Power iteration method

The power iteration algorithm is a numerical approach to computing the top eigenvector and eigenvalue of a matrix.

Background

Consider a diagonalizable matrix $A \in \mathbb{R}^{n \times n}$ with eigenvalue decomposition

\[A = V \Lambda V^{-1}.\]

In this notation, the columns of $V$ contains the eigenvectors of $A$, and $\Lambda = \text{diag}(\lambda_1, \dots, \lambda_n)$ contains the corresponding eigenvalues with $|\lambda_1| > \cdots > |\lambda_n|$.

Consider what happens when we take powers of $A$:

\begin{align} A &= V \Lambda V^{-1} V \\ AA = V \Lambda V^{-1} V \Lambda V^{-1} &= V \Lambda^2 V^{-1} \\ AAA = V \Lambda V^{-1} V \Lambda V^{-1} V \Lambda V^{-1} &= V \Lambda^3 V^{-1} \\ &\vdots \\ \underbrace{A \cdots A}_{\text{$k$ times}} &= V \Lambda^k V^{-1}. \\ \end{align}

In the above, powers of $\Lambda$ are equivalent to $\Lambda^k = \text{diag}(\lambda_1^k, \dots, \lambda_n^k)$.

Method

Consider a random vector $\mathbf{b} \in \mathbb{R}^n$. Note that $\mathbf{b}$ can always be written as a linear combination of $A$’s eigenvectors:

\[b = \sum\limits_{i=1}^n \mathbf{v}_i b_i = V\widetilde{\mathbf{b}}\]
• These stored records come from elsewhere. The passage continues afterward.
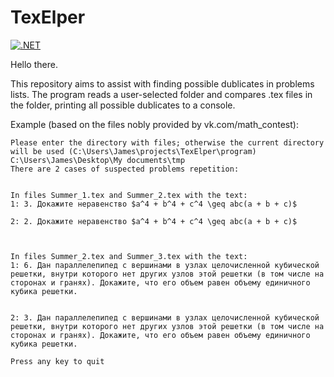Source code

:# TexElper

[![.NET](https://github.com/Kremator1007/TexElper/actions/workflows/dotnet.yml/badge.svg)](https://github.com/Kremator1007/TexElper/actions/workflows/dotnet.yml)

Hello there.

This repository aims to assist with finding possible dublicates in problems lists. The program reads a user-selected folder and compares .tex files in the folder, printing all possible dublicates to a console.

Example (based on the files nobly provided by vk.com/math_contest):

	Please enter the directory with files; otherwise the current directory will be used (C:\Users\James\projects\TexElper\program)
	C:\Users\James\Desktop\My documents\tmp
	There are 2 cases of suspected problems repetition:


	In files Summer_1.tex and Summer_2.tex with the text:
	1: 3. Докажите неравенство $a^4 + b^4 + c^4 \geq abc(a + b + c)$ 

	2: 2. Докажите неравенство $a^4 + b^4 + c^4 \geq abc(a + b + c)$



	In files Summer_2.tex and Summer_3.tex with the text:
	1: 6. Дан параллелепипед с вершинами в узлах целочисленной кубической решетки, внутри которого нет других узлов этой решетки (в том числе на сторонах и гранях). Докажите, что его объем равен объему единичного кубика решетки.  


	2: 3. Дан параллелепипед с вершинами в узлах целочисленной кубической решетки, внутри которого нет других узлов этой решетки (в том числе на сторонах и гранях). Докажите, что его объем равен объему единичного кубика решетки.  

	Press any key to quit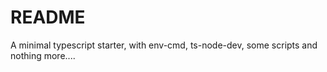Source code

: #  README

A minimal typescript starter, with env-cmd, ts-node-dev, some scripts and nothing more....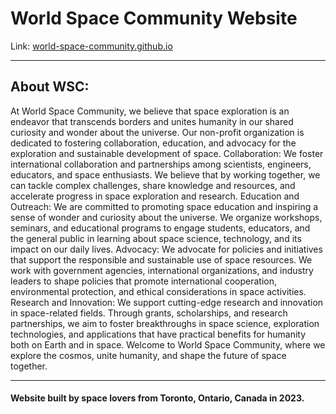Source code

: # World Space Community Website

Link: [world-space-community.github.io](world-space-community.github.io)

---

## About WSC: 

At World Space Community, we believe that space exploration is an endeavor that transcends borders and unites humanity in our shared curiosity and wonder about the universe. Our non-profit organization is dedicated to fostering collaboration, education, and advocacy for the exploration and sustainable development of space. Collaboration: We foster international collaboration and partnerships among scientists, engineers, educators, and space enthusiasts. We believe that by working together, we can tackle complex challenges, share knowledge and resources, and accelerate progress in space exploration and research. Education and Outreach: We are committed to promoting space education and inspiring a sense of wonder and curiosity about the universe. We organize workshops, seminars, and educational programs to engage students, educators, and the general public in learning about space science, technology, and its impact on our daily lives. Advocacy: We advocate for policies and initiatives that support the responsible and sustainable use of space resources. We work with government agencies, international organizations, and industry leaders to shape policies that promote international cooperation, environmental protection, and ethical considerations in space activities. Research and Innovation: We support cutting-edge research and innovation in space-related fields. Through grants, scholarships, and research partnerships, we aim to foster breakthroughs in space science, exploration technologies, and applications that have practical benefits for humanity both on Earth and in space. Welcome to World Space Community, where we explore the cosmos, unite humanity, and shape the future of space together.

---- 

#### Website built by space lovers from Toronto, Ontario, Canada in 2023. 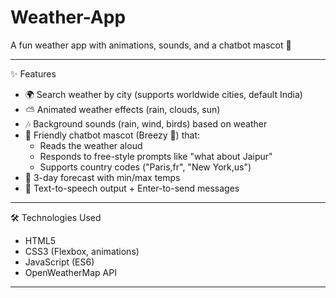 # Weather-App
A fun weather app with animations, sounds, and a chatbot mascot 🐧

---
 ✨ Features
- 🌍 Search weather by city (supports worldwide cities, default India)  
- ⛅ Animated weather effects (rain, clouds, sun)  
- 🎶 Background sounds (rain, wind, birds) based on weather  
- 🤖 Friendly chatbot mascot (Breezy 🐧) that:
  - Reads the weather aloud  
  - Responds to free-style prompts like "what about Jaipur"  
  - Supports country codes ("Paris,fr", "New York,us")  
- 🔮 3-day forecast with min/max temps  
- 🎤 Text-to-speech output + Enter-to-send messages  

---

🛠️ Technologies Used
- HTML5  
- CSS3 (Flexbox, animations)  
- JavaScript (ES6)  
- OpenWeatherMap API  

---

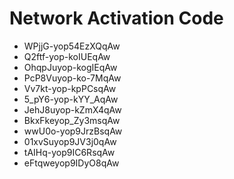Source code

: # Network Activation Code
* WPjjG-yop54EzXQqAw
* Q2ftf-yop-koIUEqAw
* OhqpJuyop-kogIEqAw
* PcP8Vuyop-ko-7MqAw
* Vv7kt-yop-kpPCsqAw
* 5_pY6-yop-kYY_AqAw
* JehJ8uyop-kZmX4qAw
* BkxFkeyop_Zy3msqAw
* wwU0o-yop9JrzBsqAw
* 01xvSuyop9JV3j0qAw
* tAIHq-yop9IC6RsqAw
* eFtqweyop9IDyO8qAw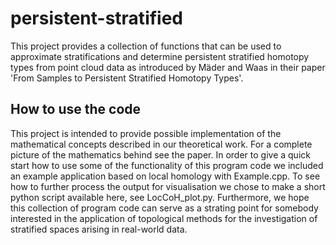 # persistent-stratified
This project provides a collection of functions that can be used
to approximate stratifications and determine persistent stratified homotopy types from point cloud data 
as introduced by Mäder and Waas in their paper 'From Samples to Persistent Stratified Homotopy Types'.

## How to use the code
This project is intended to provide possible implementation of the mathematical concepts described in
our theoretical work. For a complete picture of the mathematics behind see the paper. In order to give
a quick start how to use some of the functionality of this program code we included an example application
based on local homology with Example.cpp. To see how to further process the output for visualisation we 
chose to make a short python script available here, see LocCoH_plot.py.
Furthermore, we hope this collection of program code can serve as a strating point for somebody interested
in the application of topological methods for the investigation of stratified spaces arising in real-world data.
where $\widetilde{\mathbf{b}} = (\widetilde{b}_1, \dots, \widetilde{b}_n)^\top$ is another vector.

Now, let’s rewrite $A^k \mathbf{b} = A^k V \widetilde{\mathbf{b}}$ as a sum over eigenvalues and eigenvectors:

\[A^k V \widetilde{\mathbf{b}} = V \Lambda^k V^{-1} V \widetilde{\mathbf{b}} = V \Lambda^k \widetilde{\mathbf{b}} = \sum\limits_{i=1}^n \mathbf{v}_i \lambda_i^k \widetilde{b}_i.\]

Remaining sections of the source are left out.